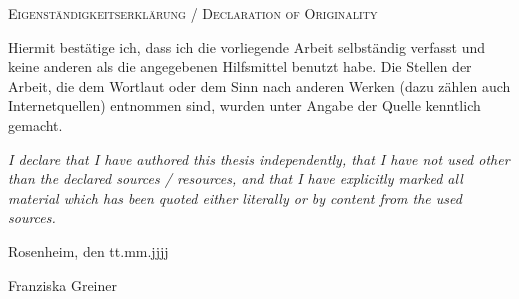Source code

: \cleardoubleemptypage

{

\thispagestyle{empty}
\vspace*{\fill}

\noindent
\textsc{Eigenständigkeitserklärung / Declaration of Originality}

\medskip

\noindent
Hiermit bestätige ich, dass ich die vorliegende Arbeit selbständig verfasst und keine anderen als die angegebenen Hilfsmittel benutzt habe. Die Stellen der Arbeit, die dem Wortlaut oder dem Sinn nach anderen Werken (dazu zählen auch Internetquellen) entnommen sind, wurden unter Angabe der Quelle kenntlich gemacht.

\medskip

\textit{I declare that I have authored this thesis independently, that I have not used other than the declared sources / resources, and that I have explicitly marked all material which has been quoted either literally or by content from the used sources.}

\bigskip

\noindent
Rosenheim, den tt.mm.jjjj

\vspace*{2cm}

\noindent
Franziska Greiner
}

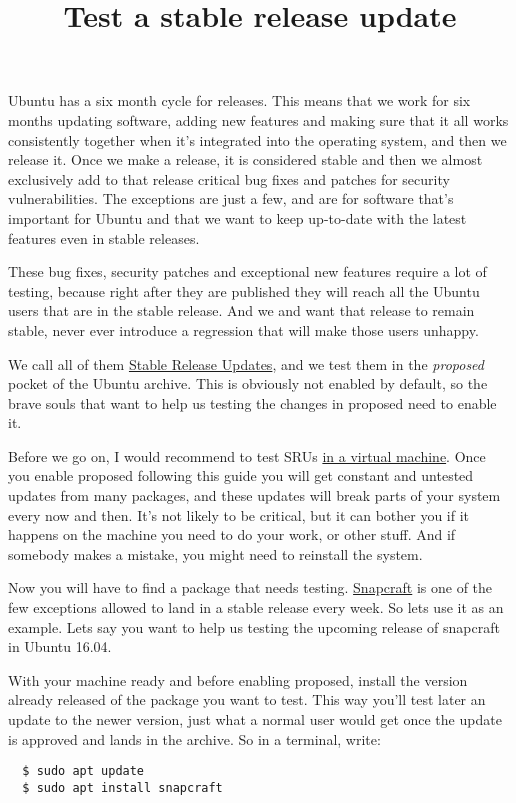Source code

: \documentclass[12pt]{article}
\title{Test a stable release update}
\begin{document}
Ubuntu has a six month cycle for releases. This means that we work for six
months updating software, adding new features and making sure that it all works
consistently together when it's integrated into the operating system, and then
we release it. Once we make a release, it is considered stable and then we
almost exclusively add to that release critical bug fixes and patches for security
vulnerabilities. The exceptions are just a few, and are for software that's
important for Ubuntu and that we want to keep up-to-date with the latest
features even in stable releases.

These bug fixes, security patches and exceptional new features require a lot of
testing, because right after they are published they will reach all the Ubuntu
users that are in the stable release. And we and want that release to remain
stable, never ever introduce a regression that will make those users unhappy.

We call all of them
\href{https://wiki.ubuntu.com/StableReleaseUpdates}{Stable Release Updates},
and we test them in the \emph{proposed} pocket of the Ubuntu archive. This is
obviously not enabled by default, so the brave souls that want to help us
testing the changes in proposed need to enable it.

Before we go on, I would recommend to test SRUs
\href{http://elopio.net/blog/install-ubuntu-in-vm/}
     {in a virtual machine}.
Once you enable proposed following this guide you will get constant and untested
updates from many packages, and these updates will break parts of your system
every now and then. It's not likely to be critical, but it can bother you if it
happens on the machine you need to do your work, or other stuff. And if
somebody makes a mistake, you might need to reinstall the system.

Now you will have to find a package that needs testing.
\href{http://snapcraft.io}{Snapcraft} is one of the few exceptions allowed to
land in a stable release every week. So lets use it as an example. Lets say you
want to help us testing the upcoming release of snapcraft in Ubuntu 16.04.

With your machine ready and before enabling proposed, install the version
already released of the package you want to test. This way you'll test later an
update to the newer version, just what a normal user would get once the update
is approved and lands in the archive. So in a terminal, write:

\begin{verbatim}
  $ sudo apt update
  $ sudo apt install snapcraft
\end{verbatim}
\end{document}
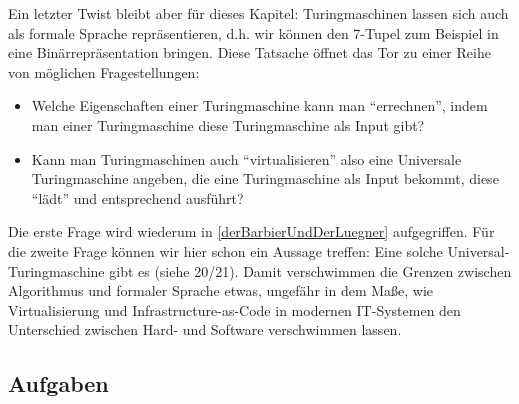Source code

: Ein letzter Twist bleibt aber für dieses Kapitel:
Turingmaschinen lassen sich auch als formale Sprache repräsentieren,
d.h. wir können den 7-Tupel zum Beispiel in eine Binärrepräsentation bringen.
Diese Tatsache öffnet das Tor zu einer Reihe von möglichen Fragestellungen:
\begin{itemize}
    \item Welche Eigenschaften einer Turingmaschine kann man ``errechnen'',
        indem man einer Turingmaschine diese Turingmaschine als Input gibt?
    \item Kann man Turingmaschinen auch ``virtualisieren'' also eine Universale
        Turingmaschine angeben, die eine Turingmaschine als Input bekommt,
        diese ``lädt'' und entsprechend ausführt?
\end{itemize}
Die erste Frage wird wiederum in \autoref{derBarbierUndDerLuegner} aufgegriffen.
Für die zweite Frage können wir hier schon ein Aussage treffen:
Eine solche Universal-Turingmaschine gibt es (siehe \cite{CC} 20/21).
Damit verschwimmen die Grenzen zwischen Algorithmus und formaler Sprache etwas,
ungefähr in dem Maße,
wie Virtualisierung und Infrastructure-as-Code in modernen IT-Systemen
den Unterschied zwischen Hard- und Software verschwimmen lassen.

\subsection*{Aufgaben}

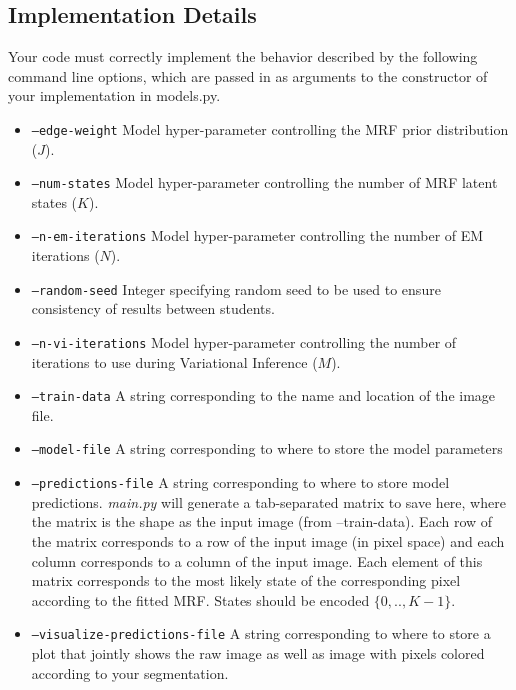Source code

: \documentclass[11pt]{article}
\begin{document}
\subsection{Implementation Details}
Your code must correctly implement the behavior described by the following command line options, which are passed in as arguments to the constructor of your implementation
in models.py.
\begin{itemize}
    \item {\tt--edge-weight} Model hyper-parameter controlling the MRF prior distribution ($J$).
    \item {\tt --num-states} Model hyper-parameter controlling the number of MRF latent states ($K$).
    \item {\tt --n-em-iterations} Model hyper-parameter controlling the number of EM iterations ($N$).
    \item {\tt --random-seed} Integer specifying random seed to be used to ensure consistency of results between students.
    \item {\tt --n-vi-iterations} Model hyper-parameter controlling the number of iterations to use during Variational Inference ($M$).
    \item {\tt --train-data} A string corresponding to the name and location of the image file.
    \item {\tt --model-file} A string corresponding to where to store the model parameters
    \item {\tt --predictions-file} A string corresponding to where to store model predictions. \textit{main.py} will generate a tab-separated matrix to save here, where the matrix is the shape as the input image (from --train-data). Each row of the matrix  corresponds to a row of the input image (in pixel space) and each column corresponds to a column of the input image. Each element of this matrix corresponds to the most likely state of the corresponding pixel according to the fitted MRF. States should be encoded $\{0,..,K-1\}$.
    \item {\tt --visualize-predictions-file} A string corresponding to where to store a plot that jointly shows the raw image as well as image with pixels colored according to your segmentation.
\end{itemize}
\end{document}

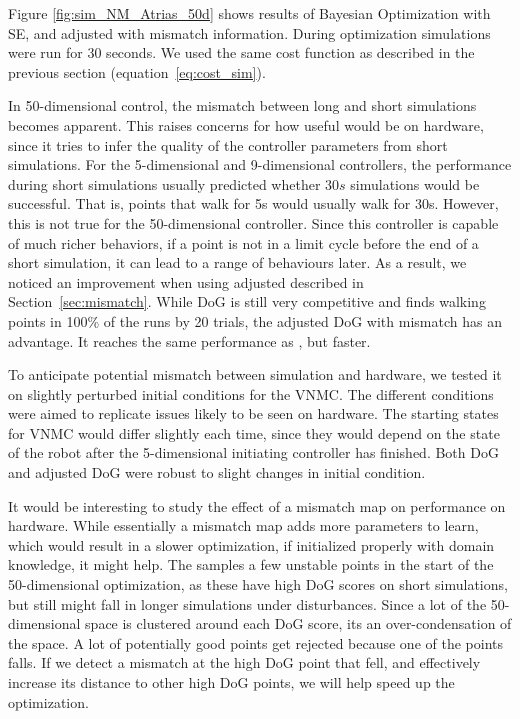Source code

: Figure \ref{fig:sim_NM_Atrias_50d} shows results of Bayesian Optimization with SE, \dogkernel and adjusted \dogkernel with mismatch information. During optimization simulations were run for $30$ seconds. We used the same cost function as described in the previous section (equation~\ref{eq:cost_sim}).

In 50-dimensional control, the mismatch between long and short simulations becomes apparent. This raises concerns for how useful \dogkernel would be on hardware, since it tries to infer the quality of the controller parameters from short simulations. 
For the 5-dimensional and 9-dimensional controllers, the performance during short simulations usually predicted whether $30s$ simulations would be successful. That is, points that walk for 5s would usually walk for 30s. However, this is not true for the 50-dimensional controller. Since this controller is capable of much richer behaviors, if a point is not in a limit cycle before the end of a short simulation, it can lead to a range of behaviours later. As a result, we noticed an improvement when using adjusted \dogkernel described in Section~\ref{sec:mismatch}. While DoG is still very competitive and finds walking points in 100\% of the runs by 20 trials, the adjusted DoG with mismatch has an advantage. It reaches the same performance as \dogkernel, but faster. 

To anticipate potential mismatch between simulation and hardware, we tested it on slightly perturbed initial conditions for the VNMC. The different conditions were aimed to replicate issues likely to be seen on hardware. The starting states for VNMC would differ slightly each time, since they would depend on the state of the robot after the 5-dimensional initiating controller has finished. Both DoG and adjusted DoG were robust to slight changes in initial condition. 

It would be interesting to study the effect of a mismatch map on performance on hardware. While essentially a mismatch map adds more parameters to learn, which would result in a slower optimization, if initialized properly with domain knowledge, it might help. The \dogkernel samples a few unstable points in the start of the 50-dimensional optimization, as these have high DoG scores on short simulations, but still might fall in longer simulations under disturbances. Since a lot of the 50-dimensional space is clustered around each DoG score, its an over-condensation of the space. A lot of potentially good points get rejected because one of the points falls. If we detect a mismatch at the high DoG point that fell, and effectively increase its distance to other high DoG points, we will help speed up the optimization.

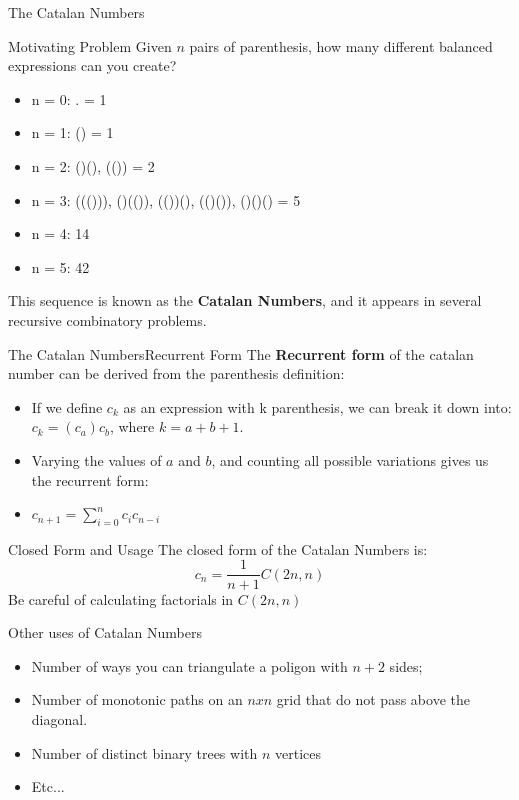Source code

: \begin{frame}{The Catalan Numbers}
  \begin{block}{Motivating Problem}
    Given $n$ pairs of parenthesis, how many different balanced expressions can you create?\bigskip

    \begin{itemize}
      \item n = 0: . = 1
      \item n = 1: () = 1
      \item n = 2: ()(), (()) = 2
      \item n = 3: ((())), ()(()), (())(), (()()), ()()() = 5
      \item n = 4: 14
      \item n = 5: 42
    \end{itemize}
  \end{block}\bigskip

  This sequence is known as the {\bf Catalan Numbers}, and it appears in
  several recursive combinatory problems.
\end{frame}

\begin{frame}{The Catalan Numbers}{Recurrent Form}
  The {\bf Recurrent form} of the catalan number can be derived from the parenthesis definition:\bigskip

  \begin{itemize}
    \item If we define $c_k$ as an expression with k parenthesis, we can break it down into: $c_k = (c_a)c_b$, where $k = a + b + 1$. \medskip

    \item Varying the values of $a$ and $b$, and counting all possible variations gives us the recurrent form:\medskip

    \item $c_{n+1} = \sum_{i=0}^n c_ic_{n-i}$
  \end{itemize}
\end{frame}


\begin{frame}{Closed Form and Usage}
  The closed form of the Catalan Numbers is:
  \begin{equation*}
    c_n = \frac{1}{n+1}C(2n,n)
  \end{equation*}
  Be careful of calculating factorials in $C(2n,n)$\bigskip

  \begin{block}{Other uses of Catalan Numbers}
    \begin{itemize}
    \item Number of ways you can triangulate a poligon with $n+2$ sides;
    \item Number of monotonic paths on an $nxn$ grid that do not pass above
      the diagonal.
    \item Number of distinct binary trees with $n$ vertices
    \item Etc...
    \end{itemize}
  \end{block}
\end{frame}


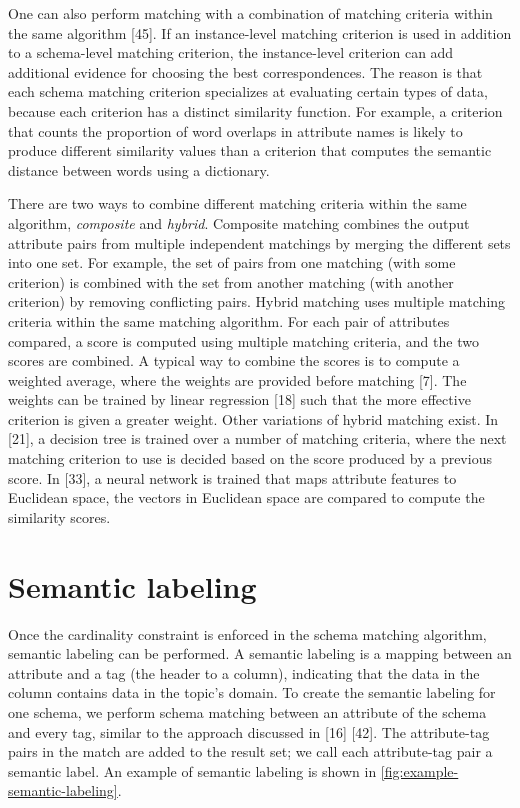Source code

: One can also perform matching with a combination of matching criteria within the same algorithm \cite{Sorrentino2011NORMS}[45]. If an instance-level matching criterion is used in addition to a schema-level matching criterion, the instance-level criterion can add additional evidence for choosing the best correspondences. The reason is that each schema matching criterion specializes at evaluating certain types of data, because each criterion has a distinct similarity function. For example, a criterion that counts the proportion of word overlaps in attribute names is likely to produce different similarity values than a criterion that computes the semantic distance between words using a dictionary.

There are two ways to combine different matching criteria within the same algorithm, \textit{composite} and \textit{hybrid}. Composite matching combines the output attribute pairs from multiple independent matchings by merging the different sets into one set. For example, the set of pairs from one matching (with some criterion) is combined with the set from another matching (with another criterion) by removing conflicting pairs. Hybrid matching uses multiple matching criteria within the same matching algorithm. For each pair of attributes compared, a score is computed using multiple matching criteria, and the two scores are combined. A typical way to combine the scores is to compute a weighted average, where the weights are provided before matching \cite{DBLP:journals/debu/ChenGHTD18}[7]. The weights can be trained by linear regression \cite{Ehrig2004QOM}[18] such that the more effective criterion is given a greater weight. Other variations of hybrid matching exist. In \cite{Giunchiglia2005Semantic}[21], a decision tree is trained over a number of matching criteria, where the next matching criterion to use is decided based on the score produced by a previous score. In \cite{Moawed2018Arabian}[33], a neural network is trained that maps attribute features to Euclidean space, the vectors in Euclidean space are compared to compute the similarity scores.

\section{Semantic labeling}
\label{sec:SemanticLabeling}

Once the cardinality constraint is enforced in the schema matching algorithm, semantic labeling can be performed. A semantic labeling is a mapping between an attribute and a tag (the header to a column), indicating that the data in the column contains data in the topic's domain. To create the semantic labeling for one schema, we perform schema matching between an attribute of the schema and every tag, similar to the approach discussed in \cite{Dong2012Proceedings}[16] \cite{Salakhutdinov2009Semantic}[42]. The attribute-tag pairs in the match are added to the result set; we call each attribute-tag pair a semantic label. An example of semantic labeling is shown in \autoref{fig:example-semantic-labeling}.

■ ■ ■ ■

## [WHAT YOU NEED TO DO]
Across all the entries, how many lines include "following"? Answer with the number alone.

## [RESPONSE TO THIS EXERCISE]
2